Никаких аллей, никаких далей, никакой перспективы. Боковая дорога истории сузилась до предела. Горизонт сомкнулся. Осталась крохотная прорезь – как раз для королевской головы. Через год совершится Французская революция, в 1793-м в эту прорезь обрушится нож революционной гильотины, и на дорожки огромного парка ворвутся те, кого так боялись и так не любили последние французские короли, от кого они так робко прятались на своих крохотных фермах: их несчастные подданные…

И если Екатерина играла в пастораль легко и беззаботно, то ее внук отнесся к этой игре и ее правилам абсолютно всерьез.
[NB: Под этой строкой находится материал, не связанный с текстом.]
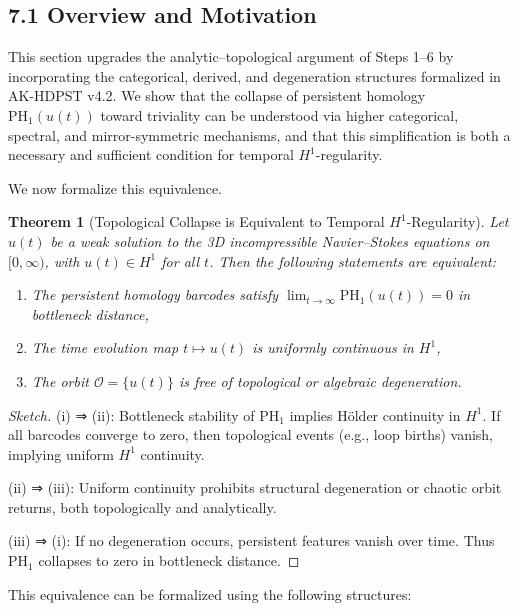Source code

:\documentclass[11pt]{article}
\newtheorem{theorem}{Theorem}[section]
\theoremstyle{definition}
\begin{document}
\subsection*{7.1 Overview and Motivation}

This section upgrades the analytic--topological argument of Steps 1--6 by incorporating the categorical, derived, and degeneration structures formalized in AK-HDPST v4.2. We show that the collapse of persistent homology $\mathrm{PH}_1(u(t))$ toward triviality can be understood via higher categorical, spectral, and mirror-symmetric mechanisms, and that this simplification is both a necessary and sufficient condition for temporal $H^1$-regularity.

We now formalize this equivalence.

\begin{theorem}[Topological Collapse is Equivalent to Temporal $H^1$-Regularity]
Let \( u(t) \) be a weak solution to the 3D incompressible Navier--Stokes equations on \( [0, \infty) \), with \( u(t) \in H^1 \) for all \( t \). Then the following statements are equivalent:
\begin{enumerate}
    \item[\textbf{(i)}] The persistent homology barcodes satisfy \( \lim_{t \to \infty} \mathrm{PH}_1(u(t)) = 0 \) in bottleneck distance,
    \item[\textbf{(ii)}] The time evolution map \( t \mapsto u(t) \) is uniformly continuous in \( H^1 \),
    \item[\textbf{(iii)}] The orbit \( \mathcal{O} = \{ u(t) \} \) is free of topological or algebraic degeneration.
\end{enumerate}
\end{theorem}

\begin{proof}[Sketch]
(i) ⇒ (ii): Bottleneck stability of $\mathrm{PH}_1$ implies Hölder continuity in $H^1$. If all barcodes converge to zero, then topological events (e.g., loop births) vanish, implying uniform $H^1$ continuity.

(ii) ⇒ (iii): Uniform continuity prohibits structural degeneration or chaotic orbit returns, both topologically and analytically.

(iii) ⇒ (i): If no degeneration occurs, persistent features vanish over time. Thus $\mathrm{PH}_1$ collapses to zero in bottleneck distance.
\end{proof}

This equivalence can be formalized using the following structures:
\end{document}
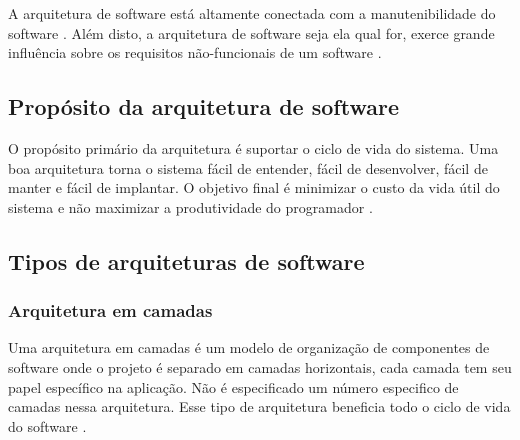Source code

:        \par A arquitetura de software está altamente conectada com a manutenibilidade do software \cite{artigo:dantas:2021}. Além disto, a arquitetura de software seja ela qual for, exerce grande influência sobre os requisitos não-funcionais de um software \cite{artigo:lopes:2021}.
    
    \subsection{Propósito da arquitetura de software}
        \par O propósito primário da arquitetura é suportar o ciclo de vida do sistema. Uma boa arquitetura torna o sistema fácil de entender, fácil de desenvolver, fácil de manter e fácil de implantar. O objetivo final é minimizar o custo da vida útil do sistema e não maximizar a produtividade do programador \cite{livro:martin:cleanarch}.


    
    \subsection{Tipos de arquiteturas de software}
        \subsubsection{Arquitetura em camadas}
            \par Uma arquitetura em camadas é um modelo de organização de componentes de software onde o projeto é separado em camadas horizontais, cada camada tem seu papel específico na aplicação. Não é especificado um número especifico de camadas nessa arquitetura. Esse tipo de arquitetura beneficia todo o ciclo de vida do software \cite{artigo:bueno:2021}.
            
        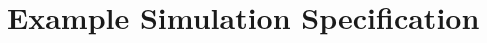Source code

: \chapter{Example \SWEEP{} Simulation Specification}
\label{app:SweepSpecification}
\singlespacing
\scriptsize

\doublespacing

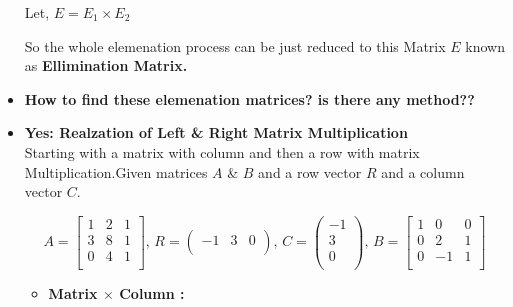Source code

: \documentclass[a4paper,11pt]{article}
\numberwithin{equation}{section}
\begin{document}
\begin{itemize}
        \begin{center}
            Let,      $E=E_1 \times E_2$
        \end{center}

        So the whole elemenation process can be just reduced to this Matrix \textbf{$E$} known as \textbf{Ellimination Matrix.}

        \item \textbf{How to find these elemenation matrices? is there any method??}

        \item \textbf{Yes: Realzation of Left \& Right Matrix Multiplication}\\
            Starting with a matrix with column and then a row with matrix Multiplication.Given matrices $A$ \& $B$ and a row vector $R$ and a column vector $C$.

                \[
                    A=
                    \begin{bmatrix}
                        1 & 2 & 1 \\
                        3 & 8 & 1 \\
                        0 & 4 & 1 \\
                    \end{bmatrix} ,\hspace{2pt}
                    R=
                    \begin{pmatrix}
                        -1 & 3 & 0 \\
                    \end{pmatrix} , \hspace{2pt}
                    C=
                    \begin{pmatrix}
                        -1\\
                        3\\
                        0\\
                    \end{pmatrix} , \hspace{2pt}
                    B=
                    \begin{bmatrix}
                        1 & 0 & 0 \\
                        0 & 2 & 1 \\
                        0 & -1 & 1 \\
                    \end{bmatrix}
                \]


            \begin{itemize}
                \item \textbf{Matrix $ \times $ Column : }\\


\end{itemize}
\end{itemize}
\end{document}
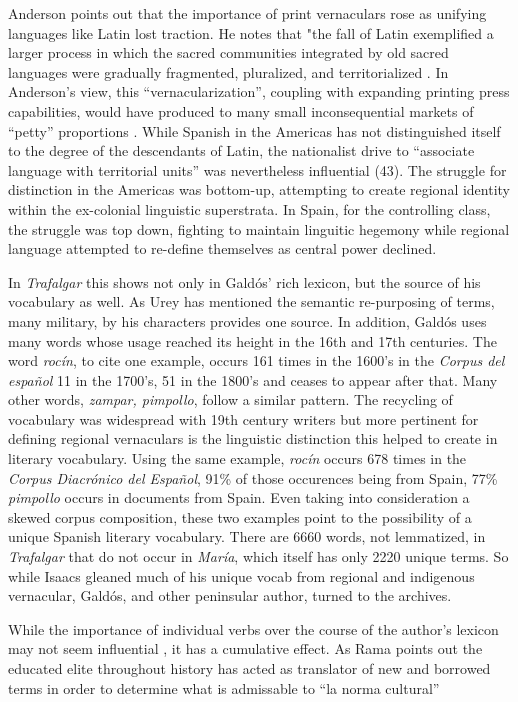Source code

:\documentclass[12pt]{report}
\begin{document}
Anderson points out that the importance of print vernaculars rose as unifying languages like Latin lost traction.
He notes that "the fall of Latin exemplified a larger process in which the sacred communities integrated by old sacred languages were gradually fragmented, pluralized, and territorialized \cite[19]{Anderson2006}. 
In Anderson's view, this \enquote{vernacularization}, coupling with expanding printing press capabilities, would have produced to many small inconsequential markets of \enquote{petty} proportions \cite[43]{Anderson2006}.
While Spanish in the Americas has not distinguished itself to the degree of the descendants of Latin, the nationalist drive to \enquote{associate language with territorial units} was nevertheless influential (43).
The struggle for distinction in the Americas was bottom-up, attempting to create regional identity within the ex-colonial linguistic superstrata.
In Spain, for the controlling class, the struggle was top down, fighting to maintain linguitic hegemony while regional language attempted to re-define themselves as central power declined.

In \textit{Trafalgar} this shows not only in Galdós' rich lexicon, but the source of his vocabulary as well. 
As Urey has mentioned the semantic re-purposing of terms, many military, by his characters provides one source.
In addition, Galdós uses many words whose usage reached its height in the 16th and 17th centuries.
The word \textit{rocín}, to cite one example, occurs 161 times in the 1600's in the \textit{Corpus del español} 11 in the 1700's, 51 in the 1800's and ceases to appear after that. 
Many other words, \textit{zampar, pimpollo}, follow a similar pattern.
The recycling of vocabulary was widespread with 19th century writers but more pertinent for defining regional vernaculars is the linguistic distinction this helped to create in literary vocabulary.
Using the same example, \textit{rocín} occurs 678 times in the \textit{Corpus Diacrónico del Español}, 91\% of those occurences being from Spain, 77\% \textit{pimpollo} occurs in documents from Spain. 
Even taking into consideration a skewed corpus composition, these two examples point to the possibility of a unique Spanish literary vocabulary.
There are 6660 words, not lemmatized, in \textit{Trafalgar} that do not occur in \textit{María}, which itself has only 2220 unique terms.
So while Isaacs gleaned much of his unique vocab from regional and indigenous vernacular, Galdós, and other peninsular author, turned to the archives.

While the importance of individual verbs over the course of the author's lexicon may not seem influential , it has a cumulative effect.
As Rama points out the educated elite throughout history has acted as translator of new and borrowed terms in order to determine what is admissable to \enquote{la norma cultural} \cite[50]{Rama2002}
\end{document}
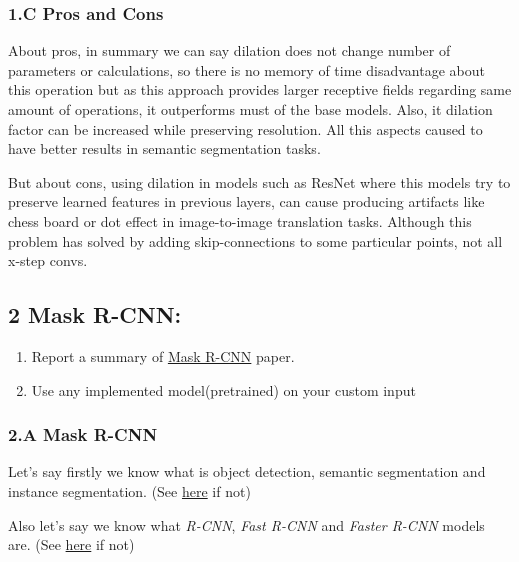 \documentclass[11pt]{article}
\providecommand{\tightlist}{%
      \setlength{\itemsep}{0pt}\setlength{\parskip}{0pt}}
\begin{document}
    \hypertarget{c-pros-and-cons}{%
\subsubsection{1.C Pros and Cons}\label{c-pros-and-cons}}

About pros, in summary we can say dilation does not change number of
parameters or calculations, so there is no memory of time disadvantage
about this operation but as this approach provides larger receptive
fields regarding same amount of operations, it outperforms must of the
base models. Also, it dilation factor can be increased while preserving
resolution. All this aspects caused to have better results in semantic
segmentation tasks.

But about cons, using dilation in models such as ResNet where this
models try to preserve learned features in previous layers, can cause
producing artifacts like chess board or dot effect in image-to-image
translation tasks. Although this problem has solved by adding
skip-connections to some particular points, not all x-step convs.

    \hypertarget{mask-r-cnn}{%
\subsection{2 Mask R-CNN:}\label{mask-r-cnn}}

\begin{enumerate}
\def\labelenumi{\arabic{enumi}.}
\tightlist
\item
  Report a summary of
  \href{http://openaccess.thecvf.com/content_ICCV_2017/papers/He_Mask_R-CNN_ICCV_2017_paper.pdf}{Mask
  R-CNN} paper.
\item
  Use any implemented model(pretrained) on your custom input
\end{enumerate}

    \hypertarget{a-mask-r-cnn}{%
\subsubsection{2.A Mask R-CNN}\label{a-mask-r-cnn}}

Let's say firstly we know what is object detection, semantic
segmentation and instance segmentation. (See
\href{https://github.com/Nikronic/Digital-Image-Processing-IUST/tree/master/HW11\#1-compare-semantic-segmentation-object-detection-and-instance-segmentation}{here}
if not)

Also let's say we know what \emph{R-CNN}, \emph{Fast R-CNN} and
\emph{Faster R-CNN} models are. (See
\href{https://github.com/Nikronic/Digital-Image-Processing-IUST/tree/master/HW11\#2-compare-rcnn-fast-rcnn-and-faster-rcnn}{here}
if not)
\end{document}
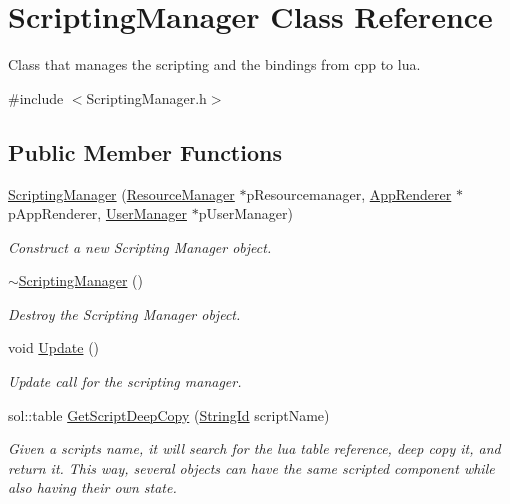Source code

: \hypertarget{classScriptingManager}{}\section{Scripting\+Manager Class Reference}
\label{classScriptingManager}


Class that manages the scripting and the bindings from cpp to lua.  




{\ttfamily \#include $<$Scripting\+Manager.\+h$>$}

\subsection*{Public Member Functions}
\begin{DoxyCompactItemize}
\item 
\hyperlink{classScriptingManager_afc9f4dc0241ba5a7aec3258757b18bff}{Scripting\+Manager} (\hyperlink{classResourceManager}{Resource\+Manager} $\ast$p\+Resourcemanager, \hyperlink{classAppRenderer}{App\+Renderer} $\ast$p\+App\+Renderer, \hyperlink{classUserManager}{User\+Manager} $\ast$p\+User\+Manager)
\begin{DoxyCompactList}\small\item\em Construct a new Scripting Manager object. \end{DoxyCompactList}\item 
\mbox{\label{classScriptingManager_a2266b308e615f0d19b823c3c38f76ad6}} 
\hyperlink{classScriptingManager_a2266b308e615f0d19b823c3c38f76ad6}{$\sim$\+Scripting\+Manager} ()
\begin{DoxyCompactList}\small\item\em Destroy the Scripting Manager object. \end{DoxyCompactList}\item 
\mbox{\label{classScriptingManager_a992e8bd3e6d21e793abceb684d4717ae}} 
void \hyperlink{classScriptingManager_a992e8bd3e6d21e793abceb684d4717ae}{Update} ()
\begin{DoxyCompactList}\small\item\em Update call for the scripting manager. \end{DoxyCompactList}\item 
sol\+::table \hyperlink{classScriptingManager_a11b9b6914dd4f5c2daa8ece918e0131c}{Get\+Script\+Deep\+Copy} (\hyperlink{classStringId}{String\+Id} script\+Name)
\begin{DoxyCompactList}\small\item\em Given a script\textquotesingle{}s name, it will search for the lua table reference, deep copy it, and return it. This way, several objects can have the same scripted component while also having their own state. \end{DoxyCompactList}\end{DoxyCompactItemize}

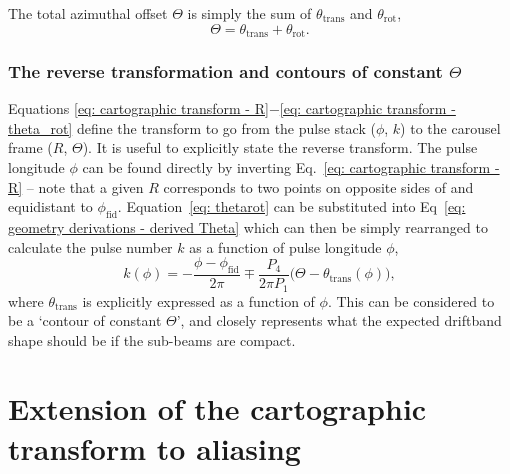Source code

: The total azimuthal offset $\Theta$ is simply the sum of $\theta_\mathrm{trans}$ and $\theta_\mathrm{rot}$,
\begin{equation}
	\Theta = \theta_\mathrm{trans}+\theta_\mathrm{rot}.
    \label{eq: geometry derivations - derived Theta}
\end{equation}






\subsubsection{The reverse transformation and contours of constant \texorpdfstring{$\Theta$}{Theta}}
\label{app: geometry derivations - cartographic transforms - reverse transformation}

Equations \eqref{eq: cartographic transform - R}$-$\eqref{eq: cartographic transform - theta_rot} define the transform to go from the pulse stack ($\phi$, $k$) to the carousel frame ($R$, $\Theta$). It is useful to explicitly state the reverse transform. The pulse longitude $\phi$ can be found directly by inverting Eq.~\eqref{eq: cartographic transform - R} -- note that a given $R$ corresponds to two points on opposite sides of and equidistant to $\phi_\mathrm{fid}$. Equation~\eqref{eq: thetarot} can be substituted into Eq~\eqref{eq: geometry derivations - derived Theta} which can then be simply rearranged to calculate the pulse number $k$ as a function of pulse longitude $\phi$,
\begin{equation}
    \label{eq: geometry derivations - raw k as function of phi}
    k(\phi) = -\frac{\phi - \phi_\mathrm{fid}}{2\pi} \mp \frac{P_4}{2\pi P_1}\big(\Theta - \theta_\mathrm{trans}(\phi) \big),
\end{equation}
where $\theta_\mathrm{trans}$ is explicitly expressed as a function of $\phi$. This can be considered to be a `contour of constant $\Theta$', and closely represents what the expected driftband shape should be if the sub-beams are compact.


















\section{Extension of the cartographic transform to aliasing}
\label{app: geometry derivations - aliasing}

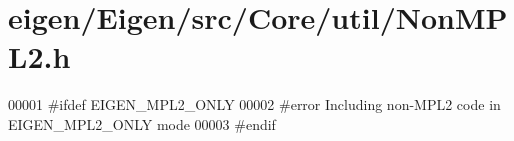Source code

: \hypertarget{eigen_2_eigen_2src_2_core_2util_2_non_m_p_l2_8h_source}{}\section{eigen/\+Eigen/src/\+Core/util/\+Non\+M\+P\+L2.h}
\label{eigen_2_eigen_2src_2_core_2util_2_non_m_p_l2_8h_source}

\begin{DoxyCode}
00001 \textcolor{preprocessor}{#ifdef EIGEN\_MPL2\_ONLY}
00002 \textcolor{preprocessor}{#error Including non-MPL2 code in EIGEN\_MPL2\_ONLY mode}
00003 \textcolor{preprocessor}{#endif}
\end{DoxyCode}
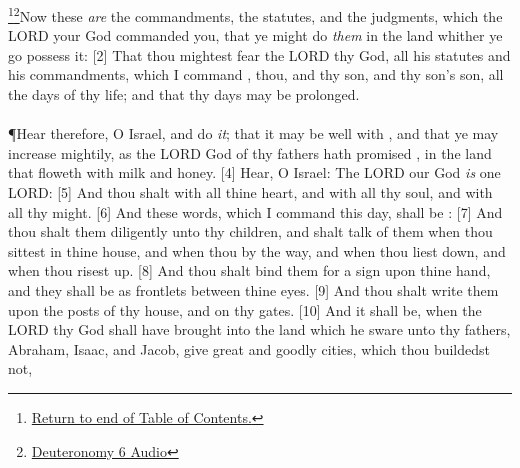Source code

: \footnote{\textcolor[cmyk]{0.99998,1,0,0}{\hyperlink{TOC}{Return to end of Table of Contents.}}}\footnote{\href{https://audiobible.com/bible/deuteronomy_6.html}{\textcolor[cmyk]{0.99998,1,0,0}{Deuteronomy 6 Audio}}}\textcolor[cmyk]{0.99998,1,0,0}{Now these \emph{are} the commandments, the statutes, and the judgments, which the LORD your God commanded   you, that ye might do \emph{them} in the land whither ye go  possess it:}
[2] \textcolor[cmyk]{0.99998,1,0,0}{That thou mightest fear the LORD thy God,   all his statutes and his commandments, which I command  , thou, and thy son, and thy son's son, all the days of thy life; and that thy days may be prolonged.}\\
\\
\P \textcolor[cmyk]{0.99998,1,0,0}{Hear therefore, O Israel, and   do \emph{it}; that it may be well with  , and that ye may increase mightily, as the LORD God of thy fathers hath promised  , in the land that floweth with milk and honey.}
[4] \textcolor[cmyk]{0.99998,1,0,0}{Hear, O Israel: The LORD our God \emph{is} one LORD:}
[5] \textcolor[cmyk]{0.99998,1,0,0}{And thou shalt  with all thine heart, and with all thy soul, and with all thy might.}
[6] \textcolor[cmyk]{0.99998,1,0,0}{And these words, which I command   this day, shall be :}
[7] \textcolor[cmyk]{0.99998,1,0,0}{And thou shalt  them diligently unto thy children, and shalt talk of them when thou sittest in thine house, and when thou  by the way, and when thou liest down, and when thou risest up.}
[8] \textcolor[cmyk]{0.99998,1,0,0}{And thou shalt bind them for a sign upon thine hand, and they shall be as frontlets between thine eyes.}
[9] \textcolor[cmyk]{0.99998,1,0,0}{And thou shalt write them upon the posts of thy house, and on thy gates.}
[10] \textcolor[cmyk]{0.99998,1,0,0}{And it shall be, when the LORD thy God shall have brought   into the land which he sware unto thy fathers,  Abraham,  Isaac, and  Jacob,  give   great and goodly cities, which thou buildedst not,}
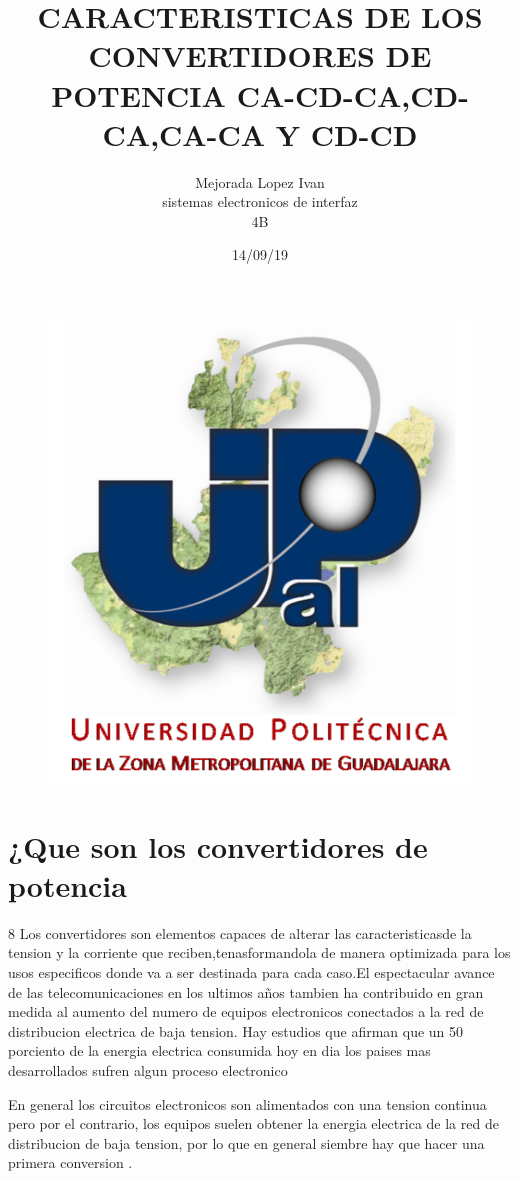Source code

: \documentclass[11pt]{article}
\title{\textbf{CARACTERISTICAS DE LOS CONVERTIDORES DE POTENCIA CA-CD-CA,CD-CA,CA-CA Y CD-CD}}
\author{Mejorada Lopez Ivan\\
		sistemas electronicos de interfaz\\
	    4B	}
\date{14/09/19}
\begin{document}
\maketitle
\begin{figure}[htp]
\centering
\includegraphics[scale=1.00]{UPZMG_Prueba_1b.png}
\caption{}
\label{}
\end{figure}




\section{¿Que son los convertidores de potencia}
8
Los convertidores son elementos capaces de alterar las caracteristicasde la tension y la corriente que reciben,tenasformandola de manera optimizada para los usos especificos donde va a ser destinada para cada caso.El espectacular avance de las telecomunicaciones en los ultimos años tambien ha contribuido en gran medida al aumento del numero de equipos electronicos conectados a la red de distribucion electrica de baja tension. Hay estudios que afirman que un 50 porciento de la energia electrica consumida hoy en dia los paises mas desarrollados sufren algun proceso electronico 


En general los circuitos electronicos son alimentados con una tension continua pero por el contrario, los equipos suelen obtener la energia electrica de la red de distribucion de baja tension, por lo que en general siembre hay que hacer una primera conversion .
\end{document}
Не случайно в миг своего высшего торжества, возвращаясь из только что взятого Парижа через Швейцарию, Александр «отправился на поклонение к могиле любимого певца». А в Богемии, в годовщину Лейпцигской битвы, собственноручно пахал поле; так же поступал в будущем и граф Лев Николаевич Толстой.

…Сюжет ухода от давящего, обрекающего на неизбывную пожизненную муку царского дела и представление об идеале мирной, тихой частной жизни накладывались друг на друга, сплетались, как средство и цель:

«Вот, дорогой друг, важная тайна… В наших делах господствует неимоверный беспорядок, грабят со всех сторон; все части управляются дурно; порядок, кажется, изгнан отовсюду, а империя… стремится лишь к расширению своих пределов. При таком ходе вещей возможно ли одному человеку управлять государством, а тем более исправлять укоренившиеся в нем злоупотребления?.. Мой план состоит в том, чтобы по отречении от этого неприглядного поприща (я не могу еще положительно назначить время отречения) поселиться с женою на берегах Рейна, где буду жить спокойно частным человеком, полагая свое счастие в обществе друзей и в изучении природы».